Stored data
=== Begin Enclosure ===

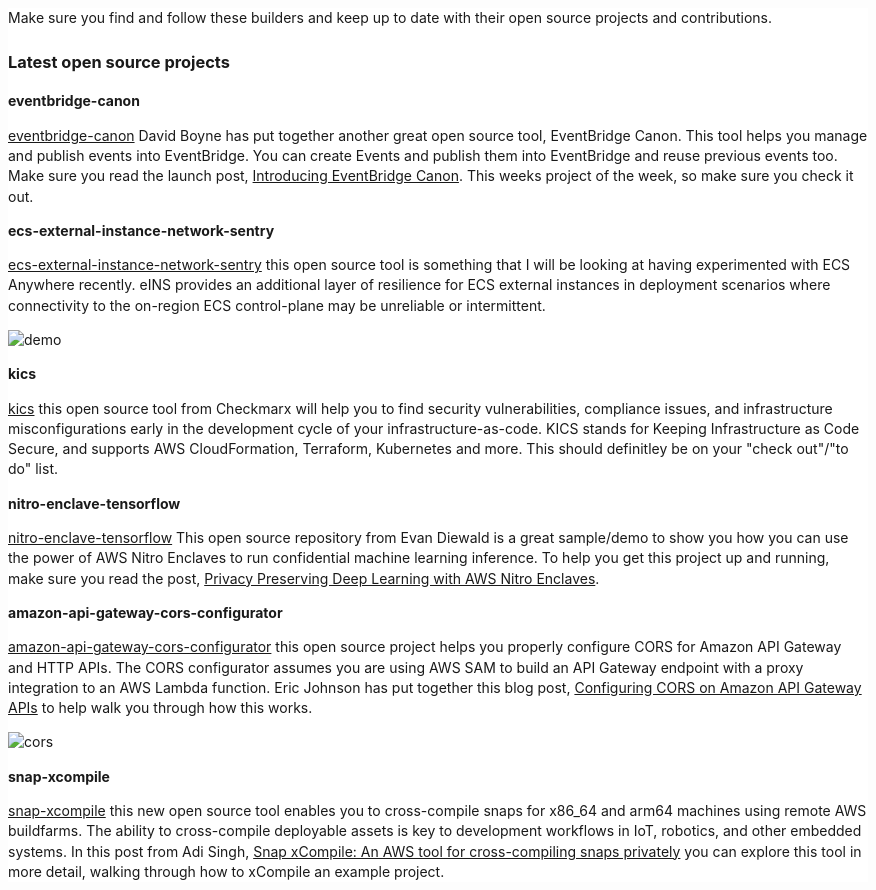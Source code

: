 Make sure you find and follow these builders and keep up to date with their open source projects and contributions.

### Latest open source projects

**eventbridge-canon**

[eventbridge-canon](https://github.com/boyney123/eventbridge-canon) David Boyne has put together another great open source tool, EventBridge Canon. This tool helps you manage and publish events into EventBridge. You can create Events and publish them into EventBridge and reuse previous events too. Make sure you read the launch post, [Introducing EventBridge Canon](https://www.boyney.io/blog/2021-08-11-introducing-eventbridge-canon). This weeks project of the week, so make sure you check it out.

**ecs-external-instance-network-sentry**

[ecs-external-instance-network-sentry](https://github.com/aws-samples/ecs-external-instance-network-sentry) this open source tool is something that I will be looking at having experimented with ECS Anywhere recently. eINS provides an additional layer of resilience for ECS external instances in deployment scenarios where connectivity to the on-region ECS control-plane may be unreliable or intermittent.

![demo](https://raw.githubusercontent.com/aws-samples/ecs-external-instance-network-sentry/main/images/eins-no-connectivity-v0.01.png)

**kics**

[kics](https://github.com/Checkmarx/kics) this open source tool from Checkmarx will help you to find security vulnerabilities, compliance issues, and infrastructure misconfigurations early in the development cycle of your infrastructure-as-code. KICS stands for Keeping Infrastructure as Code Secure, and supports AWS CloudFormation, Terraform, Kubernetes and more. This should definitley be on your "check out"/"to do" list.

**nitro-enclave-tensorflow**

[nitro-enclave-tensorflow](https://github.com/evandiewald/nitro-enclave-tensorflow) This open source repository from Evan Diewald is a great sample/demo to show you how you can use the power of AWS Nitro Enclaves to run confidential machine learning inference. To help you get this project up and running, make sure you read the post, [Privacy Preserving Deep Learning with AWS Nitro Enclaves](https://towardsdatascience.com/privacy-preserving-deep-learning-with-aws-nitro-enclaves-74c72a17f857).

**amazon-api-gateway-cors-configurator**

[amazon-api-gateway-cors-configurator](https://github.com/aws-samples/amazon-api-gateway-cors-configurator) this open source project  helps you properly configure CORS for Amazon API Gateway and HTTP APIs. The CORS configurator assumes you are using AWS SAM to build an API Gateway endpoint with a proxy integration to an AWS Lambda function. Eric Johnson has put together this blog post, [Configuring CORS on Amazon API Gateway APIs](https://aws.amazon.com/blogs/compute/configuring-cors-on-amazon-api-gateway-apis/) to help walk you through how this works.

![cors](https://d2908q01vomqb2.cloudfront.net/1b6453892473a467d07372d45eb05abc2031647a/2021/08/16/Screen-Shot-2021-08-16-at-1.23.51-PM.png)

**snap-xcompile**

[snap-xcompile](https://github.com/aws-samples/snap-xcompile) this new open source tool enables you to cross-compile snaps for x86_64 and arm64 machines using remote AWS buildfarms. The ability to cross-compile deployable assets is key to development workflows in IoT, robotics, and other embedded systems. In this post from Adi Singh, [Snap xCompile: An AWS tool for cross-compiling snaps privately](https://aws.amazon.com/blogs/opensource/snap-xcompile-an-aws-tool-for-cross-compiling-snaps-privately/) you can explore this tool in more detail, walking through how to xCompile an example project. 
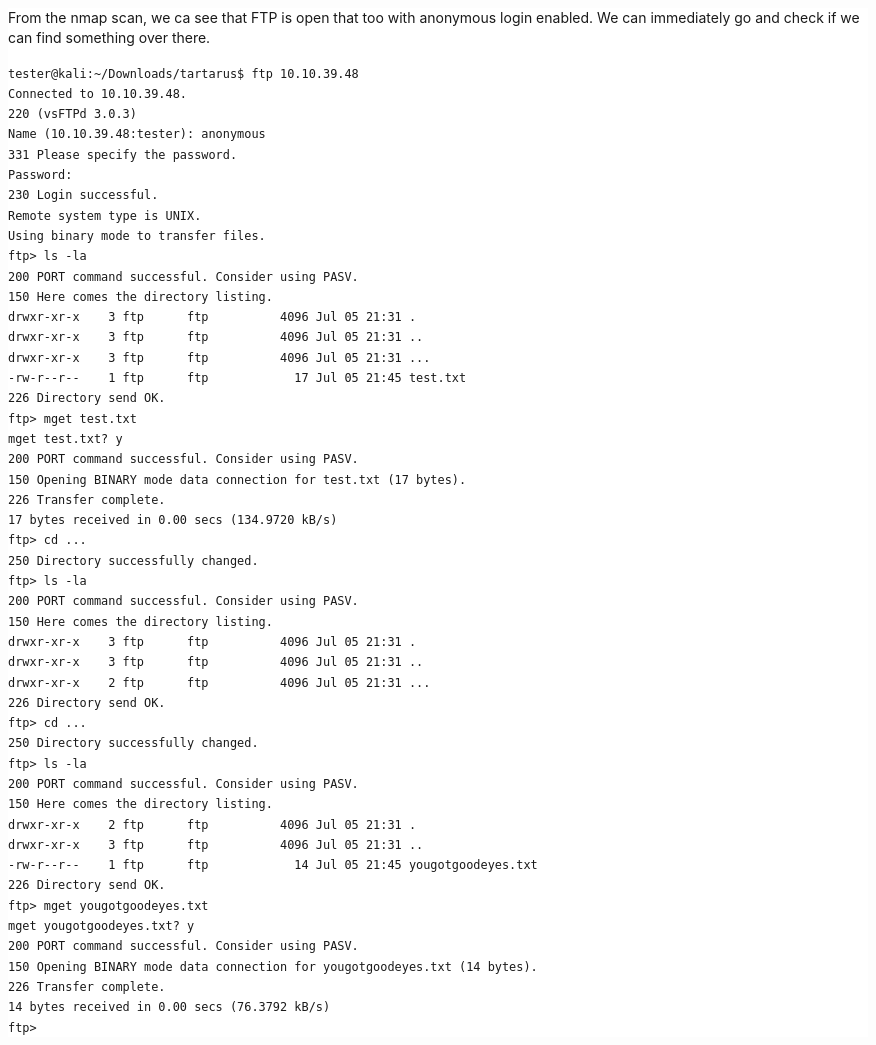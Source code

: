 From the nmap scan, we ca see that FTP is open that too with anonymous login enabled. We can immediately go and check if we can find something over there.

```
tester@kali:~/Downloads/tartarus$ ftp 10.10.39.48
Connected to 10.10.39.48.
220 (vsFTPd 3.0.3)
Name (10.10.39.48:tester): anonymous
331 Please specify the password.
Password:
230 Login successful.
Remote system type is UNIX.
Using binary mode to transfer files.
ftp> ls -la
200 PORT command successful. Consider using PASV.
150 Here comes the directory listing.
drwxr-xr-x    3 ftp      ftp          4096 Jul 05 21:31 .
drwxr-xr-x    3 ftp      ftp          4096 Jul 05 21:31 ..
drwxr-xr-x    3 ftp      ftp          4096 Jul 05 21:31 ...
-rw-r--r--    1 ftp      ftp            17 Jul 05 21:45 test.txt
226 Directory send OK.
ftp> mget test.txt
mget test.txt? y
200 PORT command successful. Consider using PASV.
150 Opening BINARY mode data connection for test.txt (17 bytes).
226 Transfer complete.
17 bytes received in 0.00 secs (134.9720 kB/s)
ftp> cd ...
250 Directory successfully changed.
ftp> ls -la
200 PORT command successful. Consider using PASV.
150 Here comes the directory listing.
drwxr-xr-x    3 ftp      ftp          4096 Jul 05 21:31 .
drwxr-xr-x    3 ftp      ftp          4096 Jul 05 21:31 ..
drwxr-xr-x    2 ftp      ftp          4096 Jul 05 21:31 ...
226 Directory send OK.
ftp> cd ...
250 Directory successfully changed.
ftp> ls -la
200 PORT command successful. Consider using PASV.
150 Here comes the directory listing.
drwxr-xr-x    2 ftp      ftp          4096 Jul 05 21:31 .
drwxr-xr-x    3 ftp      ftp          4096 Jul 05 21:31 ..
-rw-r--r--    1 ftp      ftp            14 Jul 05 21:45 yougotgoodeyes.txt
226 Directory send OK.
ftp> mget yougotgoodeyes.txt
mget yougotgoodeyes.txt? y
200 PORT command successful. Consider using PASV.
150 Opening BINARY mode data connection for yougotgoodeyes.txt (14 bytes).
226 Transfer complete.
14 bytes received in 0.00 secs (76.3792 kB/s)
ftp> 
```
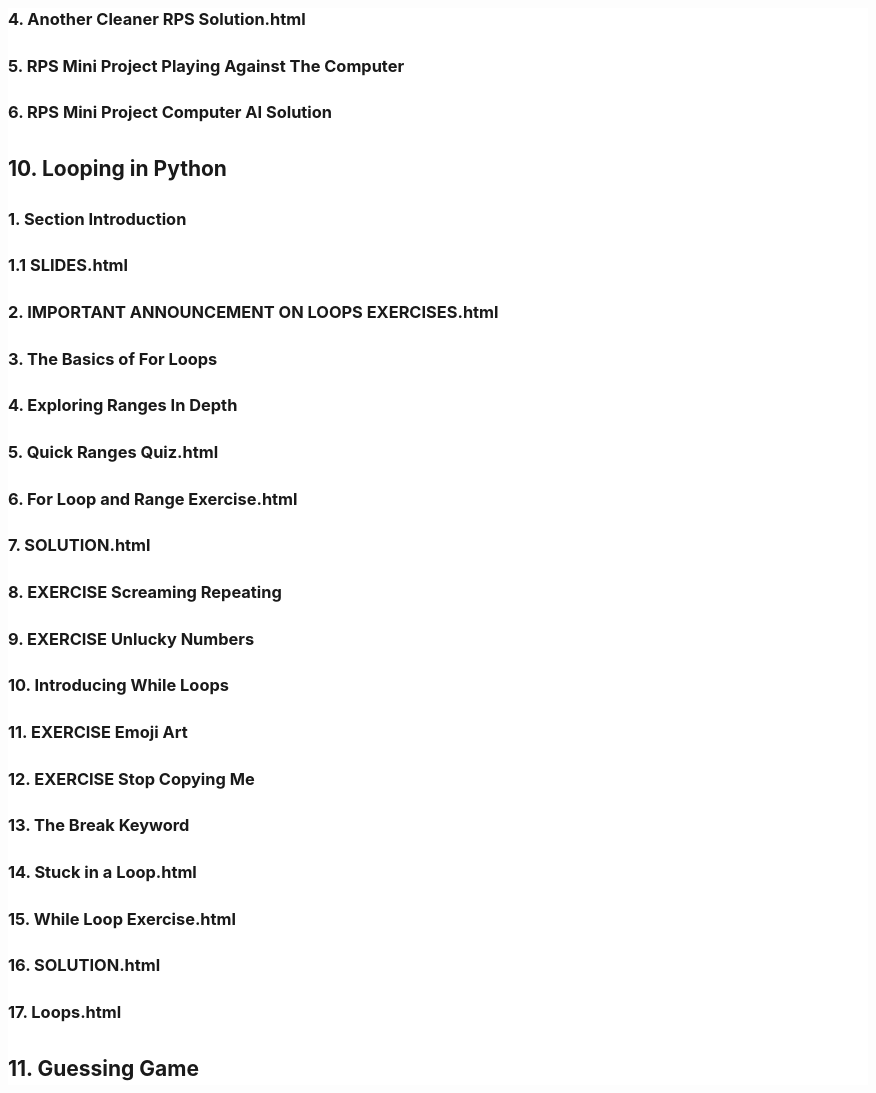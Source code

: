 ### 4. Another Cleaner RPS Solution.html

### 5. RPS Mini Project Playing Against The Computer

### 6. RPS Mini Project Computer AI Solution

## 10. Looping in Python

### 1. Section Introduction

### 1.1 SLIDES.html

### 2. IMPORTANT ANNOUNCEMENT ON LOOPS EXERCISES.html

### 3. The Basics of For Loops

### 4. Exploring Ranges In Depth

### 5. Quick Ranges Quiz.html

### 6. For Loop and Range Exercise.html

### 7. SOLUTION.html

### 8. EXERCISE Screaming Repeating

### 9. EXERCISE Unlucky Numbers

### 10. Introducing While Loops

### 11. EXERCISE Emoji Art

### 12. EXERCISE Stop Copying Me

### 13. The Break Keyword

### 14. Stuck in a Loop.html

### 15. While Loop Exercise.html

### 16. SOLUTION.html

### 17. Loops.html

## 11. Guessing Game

=== End Enclosure ===

> [About this exercise]: The records above should be reproduced exactly, with no pictures included.

> [Exercise result]:
Source code

: Make sure you find and follow these builders and keep up to date with their open source projects and contributions.

### Latest open source projects

**eventbridge-canon**

[eventbridge-canon](https://github.com/boyney123/eventbridge-canon) David Boyne has put together another great open source tool, EventBridge Canon. This tool helps you manage and publish events into EventBridge. You can create Events and publish them into EventBridge and reuse previous events too. Make sure you read the launch post, [Introducing EventBridge Canon](https://www.boyney.io/blog/2021-08-11-introducing-eventbridge-canon). This weeks project of the week, so make sure you check it out.

**ecs-external-instance-network-sentry**

[ecs-external-instance-network-sentry](https://github.com/aws-samples/ecs-external-instance-network-sentry) this open source tool is something that I will be looking at having experimented with ECS Anywhere recently. eINS provides an additional layer of resilience for ECS external instances in deployment scenarios where connectivity to the on-region ECS control-plane may be unreliable or intermittent.

![demo](https://raw.githubusercontent.com/aws-samples/ecs-external-instance-network-sentry/main/images/eins-no-connectivity-v0.01.png)

**kics**

[kics](https://github.com/Checkmarx/kics) this open source tool from Checkmarx will help you to find security vulnerabilities, compliance issues, and infrastructure misconfigurations early in the development cycle of your infrastructure-as-code. KICS stands for Keeping Infrastructure as Code Secure, and supports AWS CloudFormation, Terraform, Kubernetes and more. This should definitley be on your "check out"/"to do" list.

**nitro-enclave-tensorflow**

[nitro-enclave-tensorflow](https://github.com/evandiewald/nitro-enclave-tensorflow) This open source repository from Evan Diewald is a great sample/demo to show you how you can use the power of AWS Nitro Enclaves to run confidential machine learning inference. To help you get this project up and running, make sure you read the post, [Privacy Preserving Deep Learning with AWS Nitro Enclaves](https://towardsdatascience.com/privacy-preserving-deep-learning-with-aws-nitro-enclaves-74c72a17f857).

**amazon-api-gateway-cors-configurator**

[amazon-api-gateway-cors-configurator](https://github.com/aws-samples/amazon-api-gateway-cors-configurator) this open source project  helps you properly configure CORS for Amazon API Gateway and HTTP APIs. The CORS configurator assumes you are using AWS SAM to build an API Gateway endpoint with a proxy integration to an AWS Lambda function. Eric Johnson has put together this blog post, [Configuring CORS on Amazon API Gateway APIs](https://aws.amazon.com/blogs/compute/configuring-cors-on-amazon-api-gateway-apis/) to help walk you through how this works.

![cors](https://d2908q01vomqb2.cloudfront.net/1b6453892473a467d07372d45eb05abc2031647a/2021/08/16/Screen-Shot-2021-08-16-at-1.23.51-PM.png)

**snap-xcompile**

[snap-xcompile](https://github.com/aws-samples/snap-xcompile) this new open source tool enables you to cross-compile snaps for x86_64 and arm64 machines using remote AWS buildfarms. The ability to cross-compile deployable assets is key to development workflows in IoT, robotics, and other embedded systems. In this post from Adi Singh, [Snap xCompile: An AWS tool for cross-compiling snaps privately](https://aws.amazon.com/blogs/opensource/snap-xcompile-an-aws-tool-for-cross-compiling-snaps-privately/) you can explore this tool in more detail, walking through how to xCompile an example project. 
Source code

: From the nmap scan, we ca see that FTP is open that too with anonymous login enabled. We can immediately go and check if we can find something over there.

```
tester@kali:~/Downloads/tartarus$ ftp 10.10.39.48
Connected to 10.10.39.48.
220 (vsFTPd 3.0.3)
Name (10.10.39.48:tester): anonymous
331 Please specify the password.
Password:
230 Login successful.
Remote system type is UNIX.
Using binary mode to transfer files.
ftp> ls -la
200 PORT command successful. Consider using PASV.
150 Here comes the directory listing.
drwxr-xr-x    3 ftp      ftp          4096 Jul 05 21:31 .
drwxr-xr-x    3 ftp      ftp          4096 Jul 05 21:31 ..
drwxr-xr-x    3 ftp      ftp          4096 Jul 05 21:31 ...
-rw-r--r--    1 ftp      ftp            17 Jul 05 21:45 test.txt
226 Directory send OK.
ftp> mget test.txt
mget test.txt? y
200 PORT command successful. Consider using PASV.
150 Opening BINARY mode data connection for test.txt (17 bytes).
226 Transfer complete.
17 bytes received in 0.00 secs (134.9720 kB/s)
ftp> cd ...
250 Directory successfully changed.
ftp> ls -la
200 PORT command successful. Consider using PASV.
150 Here comes the directory listing.
drwxr-xr-x    3 ftp      ftp          4096 Jul 05 21:31 .
drwxr-xr-x    3 ftp      ftp          4096 Jul 05 21:31 ..
drwxr-xr-x    2 ftp      ftp          4096 Jul 05 21:31 ...
226 Directory send OK.
ftp> cd ...
250 Directory successfully changed.
ftp> ls -la
200 PORT command successful. Consider using PASV.
150 Here comes the directory listing.
drwxr-xr-x    2 ftp      ftp          4096 Jul 05 21:31 .
drwxr-xr-x    3 ftp      ftp          4096 Jul 05 21:31 ..
-rw-r--r--    1 ftp      ftp            14 Jul 05 21:45 yougotgoodeyes.txt
226 Directory send OK.
ftp> mget yougotgoodeyes.txt
mget yougotgoodeyes.txt? y
200 PORT command successful. Consider using PASV.
150 Opening BINARY mode data connection for yougotgoodeyes.txt (14 bytes).
226 Transfer complete.
14 bytes received in 0.00 secs (76.3792 kB/s)
ftp> 
```
Source code

: ### 4. Another Cleaner RPS Solution.html

### 5. RPS Mini Project Playing Against The Computer

### 6. RPS Mini Project Computer AI Solution

## 10. Looping in Python

### 1. Section Introduction

### 1.1 SLIDES.html

### 2. IMPORTANT ANNOUNCEMENT ON LOOPS EXERCISES.html

### 3. The Basics of For Loops

### 4. Exploring Ranges In Depth

### 5. Quick Ranges Quiz.html

### 6. For Loop and Range Exercise.html

### 7. SOLUTION.html

### 8. EXERCISE Screaming Repeating

### 9. EXERCISE Unlucky Numbers

### 10. Introducing While Loops

### 11. EXERCISE Emoji Art

### 12. EXERCISE Stop Copying Me

### 13. The Break Keyword

### 14. Stuck in a Loop.html

### 15. While Loop Exercise.html

### 16. SOLUTION.html

### 17. Loops.html

## 11. Guessing Game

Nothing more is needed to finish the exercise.